What the exercise asks ▸
If a line in the listing contains "login", copy it out whole.

Source records ▸
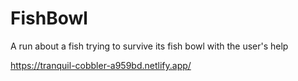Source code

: # FishBowl
A run about a fish trying to survive its fish bowl with the user's help

https://tranquil-cobbler-a959bd.netlify.app/

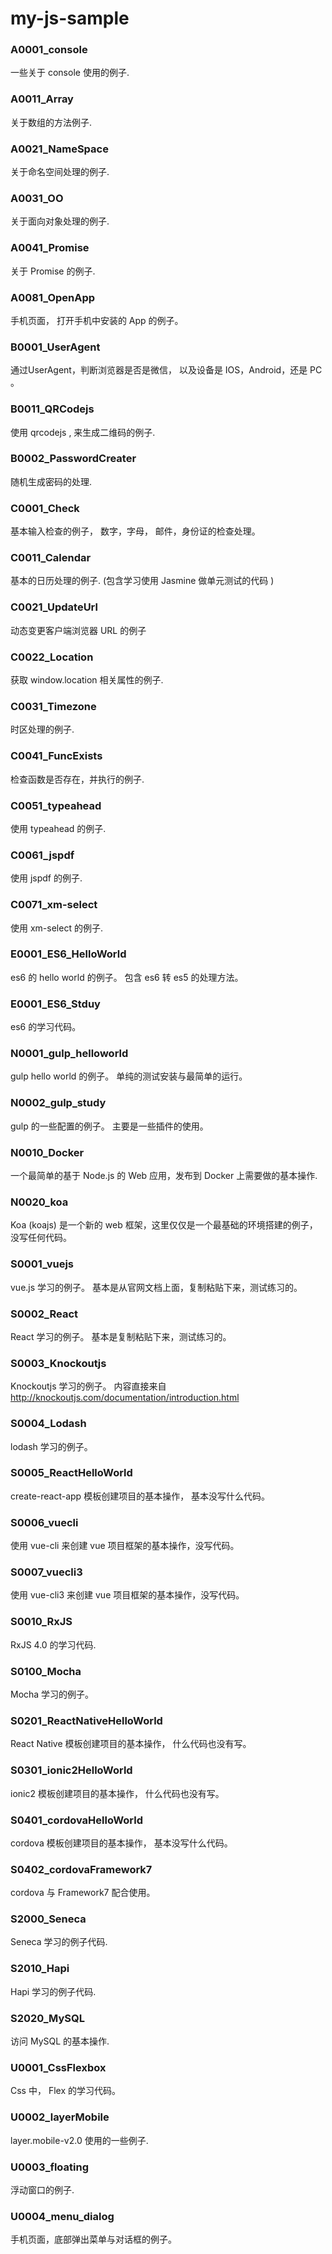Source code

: # my-js-sample


### A0001_console
一些关于 console 使用的例子.


### A0011_Array
关于数组的方法例子.


### A0021_NameSpace
关于命名空间处理的例子.


### A0031_OO
关于面向对象处理的例子.


### A0041_Promise
关于 Promise 的例子.


### A0081_OpenApp
手机页面， 打开手机中安装的 App 的例子。


### B0001_UserAgent
通过UserAgent，判断浏览器是否是微信， 以及设备是 IOS，Android，还是 PC 。


### B0011_QRCodejs
使用 qrcodejs , 来生成二维码的例子.


### B0002_PasswordCreater
随机生成密码的处理.


### C0001_Check
基本输入检查的例子，  数字，字母， 邮件，身份证的检查处理。



### C0011_Calendar
基本的日历处理的例子. (包含学习使用 Jasmine 做单元测试的代码 )


### C0021_UpdateUrl
动态变更客户端浏览器 URL 的例子


### C0022_Location
获取 window.location 相关属性的例子.


### C0031_Timezone
时区处理的例子.


### C0041_FuncExists
检查函数是否存在，并执行的例子.


### C0051_typeahead
使用 typeahead 的例子.


### C0061_jspdf
使用 jspdf 的例子.


### C0071_xm-select
使用 xm-select 的例子.


### E0001_ES6_HelloWorld
es6 的 hello world 的例子。  包含 es6 转 es5 的处理方法。


### E0001_ES6_Stduy
es6 的学习代码。


### N0001_gulp_helloworld
gulp hello world 的例子。 单纯的测试安装与最简单的运行。


### N0002_gulp_study
gulp 的一些配置的例子。 主要是一些插件的使用。


### N0010_Docker
一个最简单的基于 Node.js 的 Web 应用，发布到 Docker 上需要做的基本操作.

### N0020_koa
Koa (koajs) 是一个新的 web 框架，这里仅仅是一个最基础的环境搭建的例子，没写任何代码。


### S0001_vuejs
vue.js 学习的例子。 基本是从官网文档上面，复制粘贴下来，测试练习的。


### S0002_React
React 学习的例子。 基本是复制粘贴下来，测试练习的。


### S0003_Knockoutjs
Knockoutjs 学习的例子。 内容直接来自 http://knockoutjs.com/documentation/introduction.html


### S0004_Lodash
lodash 学习的例子。


### S0005_ReactHelloWorld
create-react-app 模板创建项目的基本操作， 基本没写什么代码。

### S0006_vuecli
使用 vue-cli 来创建 vue 项目框架的基本操作，没写代码。

### S0007_vuecli3
使用 vue-cli3 来创建 vue 项目框架的基本操作，没写代码。


### S0010_RxJS
RxJS 4.0 的学习代码.


### S0100_Mocha
Mocha 学习的例子。


### S0201_ReactNativeHelloWorld
React Native 模板创建项目的基本操作， 什么代码也没有写。


### S0301_ionic2HelloWorld
ionic2 模板创建项目的基本操作， 什么代码也没有写。

### S0401_cordovaHelloWorld
cordova 模板创建项目的基本操作， 基本没写什么代码。

### S0402_cordovaFramework7
cordova 与 Framework7 配合使用。


### S2000_Seneca
Seneca 学习的例子代码.


### S2010_Hapi
Hapi 学习的例子代码.


### S2020_MySQL
访问 MySQL 的基本操作.


### U0001_CssFlexbox
Css 中， Flex 的学习代码。


### U0002_layerMobile
layer.mobile-v2.0 使用的一些例子.


### U0003_floating
浮动窗口的例子.


### U0004_menu_dialog
手机页面，底部弹出菜单与对话框的例子。

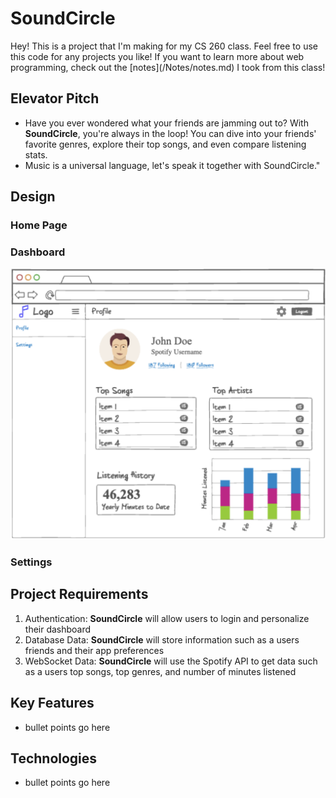 # SoundCircle
<p> Hey! This is a project that I'm making for my CS 260 class. Feel free to use this code for any projects you like! If you want to learn more about web programming, check out the [notes](/Notes/notes.md) I took from this class!</p>

## Elevator Pitch
+ Have you ever wondered what your friends are jamming out to? With **SoundCircle**, you're always in the loop! You can dive into your friends' favorite genres, explore their top songs, and even compare listening stats. 
+ Music is a universal language, let's speak it together with SoundCircle."

## Design
### Home Page

### Dashboard
![Dashboard](/Images/dashboard.png)
### Settings

## Project Requirements
1. Authentication: **SoundCircle** will allow users to login and personalize their dashboard
2. Database Data: **SoundCircle** will store information such as a users friends and their app preferences
3. WebSocket Data: **SoundCircle** will use the Spotify API to get data such as a users top songs, top genres, and number of minutes listened

## Key Features
+ bullet points go here

## Technologies
+ bullet points go here
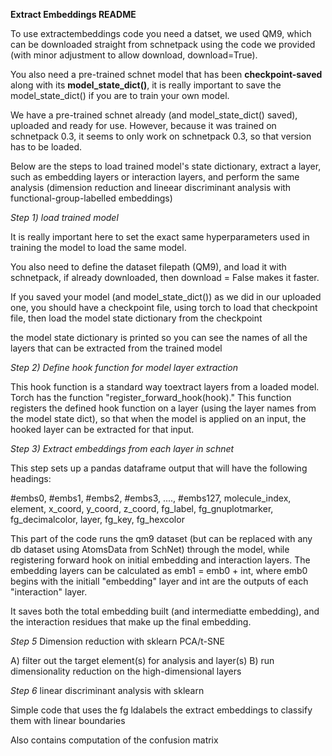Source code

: **Extract Embeddings README**


To use extractembeddings code you need a datset, we used QM9, which can be downloaded straight from schnetpack using the code we provided (with minor adjustment to allow download, download=True).

You also need a pre-trained schnet model that has been **checkpoint-saved** along with its **model_state_dict()**, it is really important to save the model_state_dict() if you are to train your own model. 

We have a pre-trained schnet already (and model_state_dict() saved), uploaded and ready for use. However, because it was trained on schnetpack 0.3, it seems to only work on schnetpack 0.3, so that version has to be loaded.

Below are the steps to load trained model's state dictionary, extract a layer, such as embedding layers or interaction layers, and perform the same analysis (dimension reduction and lineear discriminant analysis with functional-group-labelled embeddings)

_Step 1) load trained model_

It is really important here to set the exact same hyperparameters used in training the model to load the same model.

You also need to define the dataset filepath (QM9), and load it with schnetpack, if already downloaded, then download = False makes it faster. 

If you saved your model (and model_state_dict()) as we did in our uploaded one, you should have a checkpoint file, using torch to load that checkpoint file, then
load the model state dictionary from the checkpoint

the model state dictionary is printed so you can see the names of all the layers that can be extracted from the trained model 

_Step 2) Define hook function for model layer extraction_

This hook function is a standard way toextract layers from a loaded model. Torch 
has the function "register_forward_hook(hook)." This function registers the defined hook function on a layer (using the layer names from the model state dict), 
so that when the model is applied on an input, the hooked layer can be extracted for that input. 

_Step 3) Extract embeddings from each layer in schnet_

This step sets up a pandas dataframe output that will have the following headings:

#embs0, #embs1, #embs2, #embs3, ...., #embs127, molecule_index, element, x_coord, y_coord, z_coord, fg_label, fg_gnuplotmarker, fg_decimalcolor, layer, fg_key, fg_hexcolor

This part of the code runs the qm9 dataset (but can be replaced with any db dataset using AtomsData from SchNet) through the model, while registering forward hook on initial embedding and interaction layers. The embedding layers can be calculated as emb1 = emb0 + int, where emb0 begins with the initiall "embedding" layer and int are the outputs of each "interaction" layer. 

It saves both the total embedding built (and intermediatte embedding), and the interaction residues that make up the final embedding. 


_Step 5_ Dimension reduction with sklearn PCA/t-SNE

  A) filter out the target element(s) for analysis and layer(s)
  B) run dimensionality reduction on the high-dimensional layers 

_Step 6_ linear discriminant analysis with sklearn 

  Simple code that uses the fg ldalabels the extract embeddings to classify them with linear boundaries

  Also contains computation of the confusion matrix




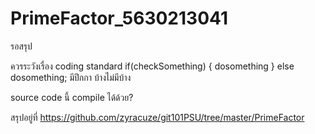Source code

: # PrimeFactor_5630213041

รอสรุป

ควรระวังเรื่อง coding standard
    if(checkSomething) {
        dosomething
    } else
        dosomething;
มีปีกกา บ้างไม่มีบ้าง

source code นี้ compile ได้ด้วย?

สรุปอยู่ที่ https://github.com/zyracuze/git101PSU/tree/master/PrimeFactor
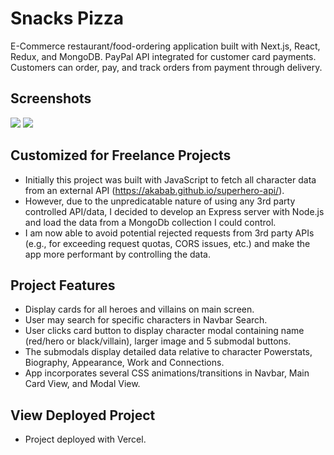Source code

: # Snacks Pizza
 
E-Commerce restaurant/food-ordering application built with Next.js, React, Redux, and MongoDB. PayPal API integrated for customer card payments. Customers can order, pay, and track orders from payment through delivery.

## Screenshots
<img src="public/Screenshot (242).png">  
<img src="public/Screenshot (245).png">
 
## Customized for Freelance Projects
- Initially this project was built with JavaScript to fetch all character data from an external API (https://akabab.github.io/superhero-api/).
- However, due to the unpredicatable nature of using any 3rd party controlled API/data, I decided to develop an Express server with Node.js and load the data from a MongoDb collection I could control.
- I am now able to avoid potential rejected requests from 3rd party APIs (e.g., for exceeding request quotas, CORS issues, etc.) and make the app more performant by controlling the data. 

## Project Features
- Display cards for all heroes and villains on main screen.
- User may search for specific characters in Navbar Search. 
- User clicks card button to display character modal containing name (red/hero or black/villain), larger image and 5 submodal buttons.
- The submodals display detailed data relative to character Powerstats, Biography, Appearance, Work and Connections.
- App incorporates several CSS animations/transitions in Navbar, Main Card View, and Modal View.

## View Deployed Project

- Project deployed with Vercel.


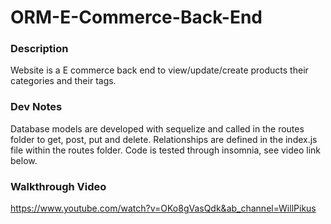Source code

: # ORM-E-Commerce-Back-End

### Description
Website is a E commerce back end to view/update/create products their categories and their tags. 

### Dev Notes
Database models are developed with sequelize and called in the routes folder to get, post, put and delete. Relationships are defined in the index.js file within the routes folder. Code is tested through insomnia, see video link below. 

### Walkthrough Video
https://www.youtube.com/watch?v=OKo8gVasQdk&ab_channel=WillPikus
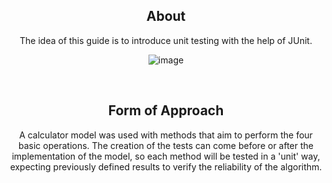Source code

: <div align="center">
  <h2> About </h2>
  <p> The idea of this guide is to introduce unit testing with the help of JUnit.  </p>
  
  ![image](https://user-images.githubusercontent.com/83318673/235908874-0cff5bd3-afaa-4773-82c3-cd60b71c350d.png)

  <br>

  <h2>Form of Approach</h2>
  <p> A calculator model was used with methods that aim to perform the four basic operations. The creation of the tests can come before or after the implementation of the model, so each method will be tested in a 'unit' way, expecting previously defined results to verify the reliability of the algorithm. </p>
  <br>

</div>


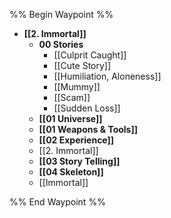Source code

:%% Begin Waypoint %%
- **[[2. Immortal]]**
	- **00 Stories**
		- [[Culprit Caught]]
		- [[Cute Story]]
		- [[Humiliation, Aloneness]]
		- [[Mummy]]
		- [[Scam]]
		- [[Sudden Loss]]
	- **[[01 Universe]]**
	- **[[01 Weapons & Tools]]**
	- **[[02 Experience]]**
	- [[2. Immortal]]
	- **[[03 Story Telling]]**
	- **[[04 Skeleton]]**
	- [[Immortal]]

%% End Waypoint %%
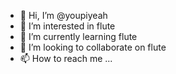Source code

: - 👋 Hi, I’m @youpiyeah
- 👀 I’m interested in flute
- 🌱 I’m currently learning flute
- 💞️ I’m looking to collaborate on flute
- 📫 How to reach me ...

<!---
youpiyeah/youpiyeah is a ✨ special ✨ repository because its `README.md` (this file) appears on your GitHub profile.
You can click the Preview link to take a look at your changes.
--->
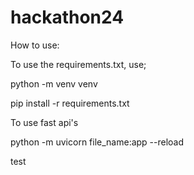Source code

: # hackathon24

How to use:

To use the requirements.txt, use;

python -m venv venv

pip install -r requirements.txt

To use fast api's

python -m uvicorn file_name:app --reload

test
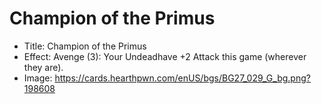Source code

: # Champion of the Primus
- Title:  Champion of the Primus
- Effect:  Avenge (3): Your Undeadhave +2 Attack this game (wherever they are).
- Image:  https://cards.hearthpwn.com/enUS/bgs/BG27_029_G_bg.png?198608
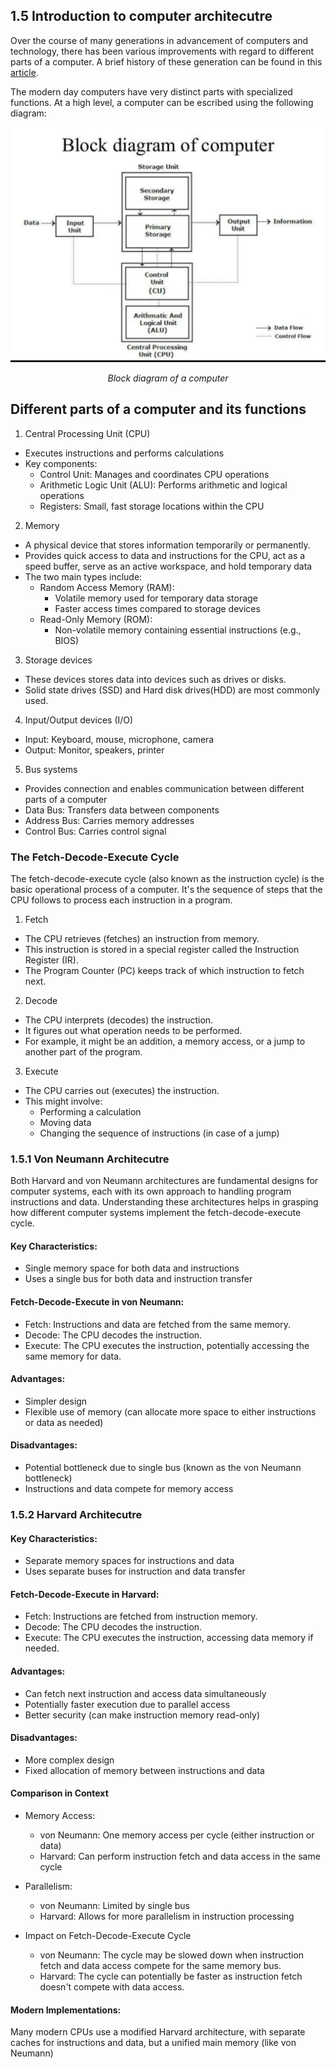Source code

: ## 1.5 Introduction to computer architecutre
Over the course of many generations in advancement of computers and technology, there has been various improvements with regard to different parts of a computer. A brief history of these generation can be found in this [article](https://vardhaman.org/wp-content/uploads/2021/03/CO.pdf).

The modern day computers have very distinct parts with specialized functions. At a high level, a computer can be escribed using the following diagram:

<div align="center">
    <img src="./assets/coa.jpg">
    <em><p>Block diagram of a computer</p></em>
</div>

## Different parts of a computer and its functions

1. Central Processing Unit (CPU)
* Executes instructions and performs calculations
* Key components:
    * Control Unit: Manages and coordinates CPU operations
    * Arithmetic Logic Unit (ALU): Performs arithmetic and logical operations
    * Registers: Small, fast storage locations within the CPU

2. Memory 
* A physical device that stores information temporarily or permanently.
* Provides quick access to data and instructions for the CPU, act as a speed buffer, serve as an active workspace, and hold temporary data
* The two main types include:
  * Random Access Memory (RAM):
    * Volatile memory used for temporary data storage
    * Faster access times compared to storage devices
  * Read-Only Memory (ROM):
    * Non-volatile memory containing essential instructions (e.g., BIOS)

3. Storage devices
* These devices stores data into devices such as drives or disks. 
* Solid state drives (SSD) and Hard disk drives(HDD) are most commonly used.

4. Input/Output devices (I/O)
* Input: Keyboard, mouse, microphone, camera
* Output: Monitor, speakers, printer

5. Bus systems
* Provides connection and enables communication between different parts of a computer
* Data Bus: Transfers data between components
* Address Bus: Carries memory addresses
* Control Bus: Carries control signal

### The Fetch-Decode-Execute Cycle
The fetch-decode-execute cycle (also known as the instruction cycle) is the basic operational process of a computer. It's the sequence of steps that the CPU follows to process each instruction in a program.
1. Fetch
* The CPU retrieves (fetches) an instruction from memory.
* This instruction is stored in a special register called the Instruction Register (IR).
* The Program Counter (PC) keeps track of which instruction to fetch next.

2. Decode
* The CPU interprets (decodes) the instruction.
* It figures out what operation needs to be performed.
* For example, it might be an addition, a memory access, or a jump to another part of the program.

3. Execute
* The CPU carries out (executes) the instruction.
* This might involve:
  * Performing a calculation
  * Moving data
  * Changing the sequence of instructions (in case of a jump)


### 1.5.1 Von Neumann Architecutre

Both Harvard and von Neumann architectures are fundamental designs for computer systems, each with its own approach to handling program instructions and data. Understanding these architectures helps in grasping how different computer systems implement the fetch-decode-execute cycle.

#### Key Characteristics:
* Single memory space for both data and instructions
* Uses a single bus for both data and instruction transfer

#### Fetch-Decode-Execute in von Neumann:
* Fetch: Instructions and data are fetched from the same memory.
* Decode: The CPU decodes the instruction.
* Execute: The CPU executes the instruction, potentially accessing the same memory for data.

#### Advantages:
* Simpler design
* Flexible use of memory (can allocate more space to either instructions or data as needed)

#### Disadvantages:
* Potential bottleneck due to single bus (known as the von Neumann bottleneck)
* Instructions and data compete for memory access

### 1.5.2 Harvard Architecutre

#### Key Characteristics:
* Separate memory spaces for instructions and data
* Uses separate buses for instruction and data transfer

#### Fetch-Decode-Execute in Harvard:
* Fetch: Instructions are fetched from instruction memory.
* Decode: The CPU decodes the instruction.
* Execute: The CPU executes the instruction, accessing data memory if needed.

#### Advantages:
* Can fetch next instruction and access data simultaneously
* Potentially faster execution due to parallel access
* Better security (can make instruction memory read-only)

#### Disadvantages:
* More complex design
* Fixed allocation of memory between instructions and data

#### Comparison in Context
* Memory Access:
  * von Neumann: One memory access per cycle (either instruction or data)
  * Harvard: Can perform instruction fetch and data access in the same cycle
  
* Parallelism:
  * von Neumann: Limited by single bus
  * Harvard: Allows for more parallelism in instruction processing

* Impact on Fetch-Decode-Execute Cycle
  * von Neumann: The cycle may be slowed down when instruction fetch and data access compete for the same memory bus.
  * Harvard: The cycle can potentially be faster as instruction fetch doesn't compete with data access.


#### Modern Implementations:

Many modern CPUs use a modified Harvard architecture, with separate caches for instructions and data, but a unified main memory (like von Neumann)

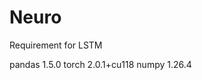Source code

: # Neuro
Requirement for LSTM

pandas                        1.5.0
torch                         2.0.1+cu118
numpy                         1.26.4
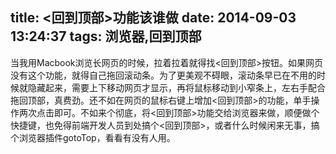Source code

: title: <回到顶部>功能该谁做
date: 2014-09-03 13:24:37
tags: 浏览器,回到顶部
---
当我用Macbook浏览长网页的时候，拉着拉着就得找<回到顶部>按钮。如果网页没有这个功能，就得自己拖回滚动条。为了更美观不碍眼，滚动条早已在不用的时候就隐藏起来，需要上下移动网页才显示，再将鼠标移动到小窄条上，左右手配合拖回顶部，真费劲。还不如在网页的鼠标右键上增加<回到顶部>的功能，单手操作两次点击即可。不如来个彻底，将<回到顶部>功能交给浏览器来做，顺便做个快捷键，也免得前端开发人员到处搞个<回到顶部>，或者什么时候闲来无事，搞个浏览器插件gotoTop，看看有没有人用。<!--more-->

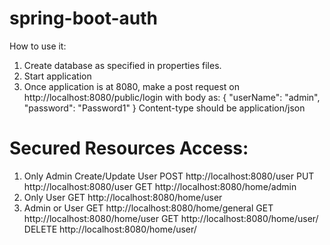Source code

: # spring-boot-auth

How to use it:
1. Create database as specified in properties files.
2. Start application
3. Once application is at 8080, make a post request on http://localhost:8080/public/login with body as:
  {
    "userName": "admin",
    "password": "Password1"
  }
Content-type should be application/json

# Secured Resources Access:
1. Only Admin
  Create/Update User
  POST http://localhost:8080/user
  PUT http://localhost:8080/user
  GET http://localhost:8080/home/admin
2. Only User
  GET http://localhost:8080/home/user
3. Admin or User
  GET http://localhost:8080/home/general
  GET http://localhost:8080/home/user
  GET http://localhost:8080/home/user/<id>
  DELETE http://localhost:8080/home/user/<id>
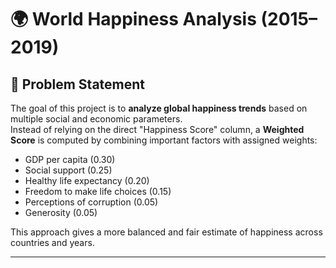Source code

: # 🌍 World Happiness Analysis (2015–2019)

## 📌 Problem Statement
The goal of this project is to **analyze global happiness trends** based on multiple social and economic parameters.  
Instead of relying on the direct "Happiness Score" column, a **Weighted Score** is computed by combining important factors with assigned weights:  

- GDP per capita (0.30)  
- Social support (0.25)  
- Healthy life expectancy (0.20)  
- Freedom to make life choices (0.15)  
- Perceptions of corruption (0.05)  
- Generosity (0.05)  

This approach gives a more balanced and fair estimate of happiness across countries and years.

---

Result of the task ▸
1. Authentication: **SoundCircle** will allow users to login and personalize their dashboard
3. Once application is at 8080, make a post request on http://localhost:8080/public/login with body as:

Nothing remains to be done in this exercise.